_WORK TASK_: Each entry below is to be written out exactly, and the pictures are to be left out.

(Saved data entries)
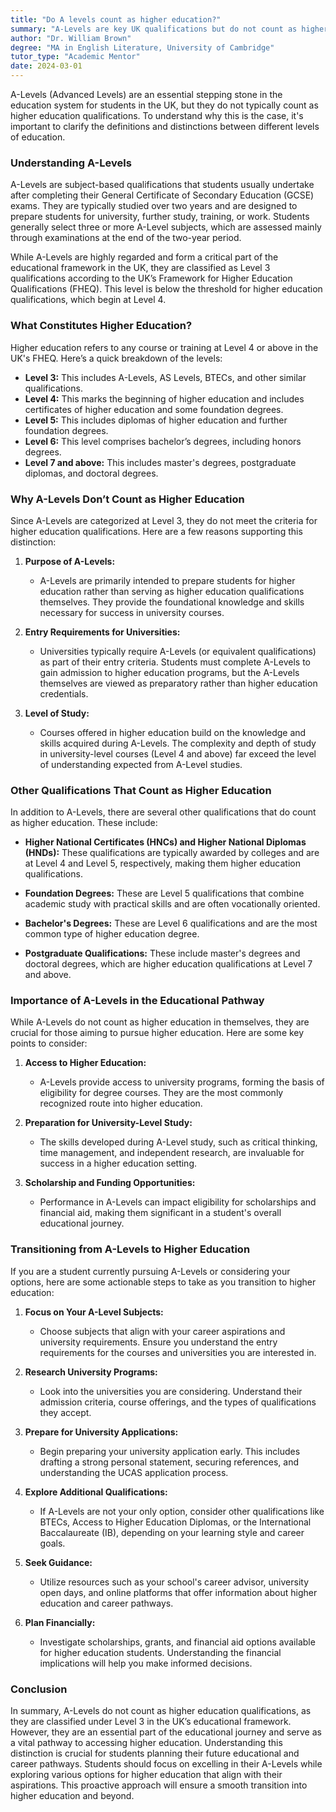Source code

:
 ```yaml
---
title: "Do A levels count as higher education?"
summary: "A-Levels are key UK qualifications but do not count as higher education; they prepare students for university and further studies."
author: "Dr. William Brown"
degree: "MA in English Literature, University of Cambridge"
tutor_type: "Academic Mentor"
date: 2024-03-01
---
```


A-Levels (Advanced Levels) are an essential stepping stone in the education system for students in the UK, but they do not typically count as higher education qualifications. To understand why this is the case, it's important to clarify the definitions and distinctions between different levels of education.

### Understanding A-Levels

A-Levels are subject-based qualifications that students usually undertake after completing their General Certificate of Secondary Education (GCSE) exams. They are typically studied over two years and are designed to prepare students for university, further study, training, or work. Students generally select three or more A-Level subjects, which are assessed mainly through examinations at the end of the two-year period.

While A-Levels are highly regarded and form a critical part of the educational framework in the UK, they are classified as Level 3 qualifications according to the UK’s Framework for Higher Education Qualifications (FHEQ). This level is below the threshold for higher education qualifications, which begin at Level 4.

### What Constitutes Higher Education?

Higher education refers to any course or training at Level 4 or above in the UK's FHEQ. Here’s a quick breakdown of the levels:

- **Level 3:** This includes A-Levels, AS Levels, BTECs, and other similar qualifications.
- **Level 4:** This marks the beginning of higher education and includes certificates of higher education and some foundation degrees.
- **Level 5:** This includes diplomas of higher education and further foundation degrees.
- **Level 6:** This level comprises bachelor’s degrees, including honors degrees.
- **Level 7 and above:** This includes master's degrees, postgraduate diplomas, and doctoral degrees.

### Why A-Levels Don’t Count as Higher Education

Since A-Levels are categorized at Level 3, they do not meet the criteria for higher education qualifications. Here are a few reasons supporting this distinction:

1. **Purpose of A-Levels:**
   - A-Levels are primarily intended to prepare students for higher education rather than serving as higher education qualifications themselves. They provide the foundational knowledge and skills necessary for success in university courses.

2. **Entry Requirements for Universities:**
   - Universities typically require A-Levels (or equivalent qualifications) as part of their entry criteria. Students must complete A-Levels to gain admission to higher education programs, but the A-Levels themselves are viewed as preparatory rather than higher education credentials.

3. **Level of Study:**
   - Courses offered in higher education build on the knowledge and skills acquired during A-Levels. The complexity and depth of study in university-level courses (Level 4 and above) far exceed the level of understanding expected from A-Level studies.

### Other Qualifications That Count as Higher Education

In addition to A-Levels, there are several other qualifications that do count as higher education. These include:

- **Higher National Certificates (HNCs) and Higher National Diplomas (HNDs):** These qualifications are typically awarded by colleges and are at Level 4 and Level 5, respectively, making them higher education qualifications.

- **Foundation Degrees:** These are Level 5 qualifications that combine academic study with practical skills and are often vocationally oriented.

- **Bachelor's Degrees:** These are Level 6 qualifications and are the most common type of higher education degree.

- **Postgraduate Qualifications:** These include master's degrees and doctoral degrees, which are higher education qualifications at Level 7 and above.

### Importance of A-Levels in the Educational Pathway

While A-Levels do not count as higher education in themselves, they are crucial for those aiming to pursue higher education. Here are some key points to consider:

1. **Access to Higher Education:**
   - A-Levels provide access to university programs, forming the basis of eligibility for degree courses. They are the most commonly recognized route into higher education.

2. **Preparation for University-Level Study:**
   - The skills developed during A-Level study, such as critical thinking, time management, and independent research, are invaluable for success in a higher education setting.

3. **Scholarship and Funding Opportunities:**
   - Performance in A-Levels can impact eligibility for scholarships and financial aid, making them significant in a student's overall educational journey.

### Transitioning from A-Levels to Higher Education

If you are a student currently pursuing A-Levels or considering your options, here are some actionable steps to take as you transition to higher education:

1. **Focus on Your A-Level Subjects:**
   - Choose subjects that align with your career aspirations and university requirements. Ensure you understand the entry requirements for the courses and universities you are interested in.

2. **Research University Programs:**
   - Look into the universities you are considering. Understand their admission criteria, course offerings, and the types of qualifications they accept.

3. **Prepare for University Applications:**
   - Begin preparing your university application early. This includes drafting a strong personal statement, securing references, and understanding the UCAS application process.

4. **Explore Additional Qualifications:**
   - If A-Levels are not your only option, consider other qualifications like BTECs, Access to Higher Education Diplomas, or the International Baccalaureate (IB), depending on your learning style and career goals.

5. **Seek Guidance:**
   - Utilize resources such as your school's career advisor, university open days, and online platforms that offer information about higher education and career pathways.

6. **Plan Financially:**
   - Investigate scholarships, grants, and financial aid options available for higher education students. Understanding the financial implications will help you make informed decisions.

### Conclusion

In summary, A-Levels do not count as higher education qualifications, as they are classified under Level 3 in the UK’s educational framework. However, they are an essential part of the educational journey and serve as a vital pathway to accessing higher education. Understanding this distinction is crucial for students planning their future educational and career pathways. Students should focus on excelling in their A-Levels while exploring various options for higher education that align with their aspirations. This proactive approach will ensure a smooth transition into higher education and beyond.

_COMPLETED EXERCISE_:
Source code

:
 ```yaml
---
title: "Do A levels count as higher education?"
summary: "A-Levels are key UK qualifications but do not count as higher education; they prepare students for university and further studies."
author: "Dr. William Brown"
degree: "MA in English Literature, University of Cambridge"
tutor_type: "Academic Mentor"
date: 2024-03-01
---
```


A-Levels (Advanced Levels) are an essential stepping stone in the education system for students in the UK, but they do not typically count as higher education qualifications. To understand why this is the case, it's important to clarify the definitions and distinctions between different levels of education.

### Understanding A-Levels

A-Levels are subject-based qualifications that students usually undertake after completing their General Certificate of Secondary Education (GCSE) exams. They are typically studied over two years and are designed to prepare students for university, further study, training, or work. Students generally select three or more A-Level subjects, which are assessed mainly through examinations at the end of the two-year period.

While A-Levels are highly regarded and form a critical part of the educational framework in the UK, they are classified as Level 3 qualifications according to the UK’s Framework for Higher Education Qualifications (FHEQ). This level is below the threshold for higher education qualifications, which begin at Level 4.

### What Constitutes Higher Education?

Higher education refers to any course or training at Level 4 or above in the UK's FHEQ. Here’s a quick breakdown of the levels:

- **Level 3:** This includes A-Levels, AS Levels, BTECs, and other similar qualifications.
- **Level 4:** This marks the beginning of higher education and includes certificates of higher education and some foundation degrees.
- **Level 5:** This includes diplomas of higher education and further foundation degrees.
- **Level 6:** This level comprises bachelor’s degrees, including honors degrees.
- **Level 7 and above:** This includes master's degrees, postgraduate diplomas, and doctoral degrees.

### Why A-Levels Don’t Count as Higher Education

Since A-Levels are categorized at Level 3, they do not meet the criteria for higher education qualifications. Here are a few reasons supporting this distinction:

1. **Purpose of A-Levels:**
   - A-Levels are primarily intended to prepare students for higher education rather than serving as higher education qualifications themselves. They provide the foundational knowledge and skills necessary for success in university courses.

2. **Entry Requirements for Universities:**
   - Universities typically require A-Levels (or equivalent qualifications) as part of their entry criteria. Students must complete A-Levels to gain admission to higher education programs, but the A-Levels themselves are viewed as preparatory rather than higher education credentials.

3. **Level of Study:**
   - Courses offered in higher education build on the knowledge and skills acquired during A-Levels. The complexity and depth of study in university-level courses (Level 4 and above) far exceed the level of understanding expected from A-Level studies.

### Other Qualifications That Count as Higher Education

In addition to A-Levels, there are several other qualifications that do count as higher education. These include:

- **Higher National Certificates (HNCs) and Higher National Diplomas (HNDs):** These qualifications are typically awarded by colleges and are at Level 4 and Level 5, respectively, making them higher education qualifications.

- **Foundation Degrees:** These are Level 5 qualifications that combine academic study with practical skills and are often vocationally oriented.

- **Bachelor's Degrees:** These are Level 6 qualifications and are the most common type of higher education degree.

- **Postgraduate Qualifications:** These include master's degrees and doctoral degrees, which are higher education qualifications at Level 7 and above.

### Importance of A-Levels in the Educational Pathway

While A-Levels do not count as higher education in themselves, they are crucial for those aiming to pursue higher education. Here are some key points to consider:

1. **Access to Higher Education:**
   - A-Levels provide access to university programs, forming the basis of eligibility for degree courses. They are the most commonly recognized route into higher education.

2. **Preparation for University-Level Study:**
   - The skills developed during A-Level study, such as critical thinking, time management, and independent research, are invaluable for success in a higher education setting.

3. **Scholarship and Funding Opportunities:**
   - Performance in A-Levels can impact eligibility for scholarships and financial aid, making them significant in a student's overall educational journey.

### Transitioning from A-Levels to Higher Education

If you are a student currently pursuing A-Levels or considering your options, here are some actionable steps to take as you transition to higher education:

1. **Focus on Your A-Level Subjects:**
   - Choose subjects that align with your career aspirations and university requirements. Ensure you understand the entry requirements for the courses and universities you are interested in.

2. **Research University Programs:**
   - Look into the universities you are considering. Understand their admission criteria, course offerings, and the types of qualifications they accept.

3. **Prepare for University Applications:**
   - Begin preparing your university application early. This includes drafting a strong personal statement, securing references, and understanding the UCAS application process.

4. **Explore Additional Qualifications:**
   - If A-Levels are not your only option, consider other qualifications like BTECs, Access to Higher Education Diplomas, or the International Baccalaureate (IB), depending on your learning style and career goals.

5. **Seek Guidance:**
   - Utilize resources such as your school's career advisor, university open days, and online platforms that offer information about higher education and career pathways.

6. **Plan Financially:**
   - Investigate scholarships, grants, and financial aid options available for higher education students. Understanding the financial implications will help you make informed decisions.

### Conclusion

In summary, A-Levels do not count as higher education qualifications, as they are classified under Level 3 in the UK’s educational framework. However, they are an essential part of the educational journey and serve as a vital pathway to accessing higher education. Understanding this distinction is crucial for students planning their future educational and career pathways. Students should focus on excelling in their A-Levels while exploring various options for higher education that align with their aspirations. This proactive approach will ensure a smooth transition into higher education and beyond.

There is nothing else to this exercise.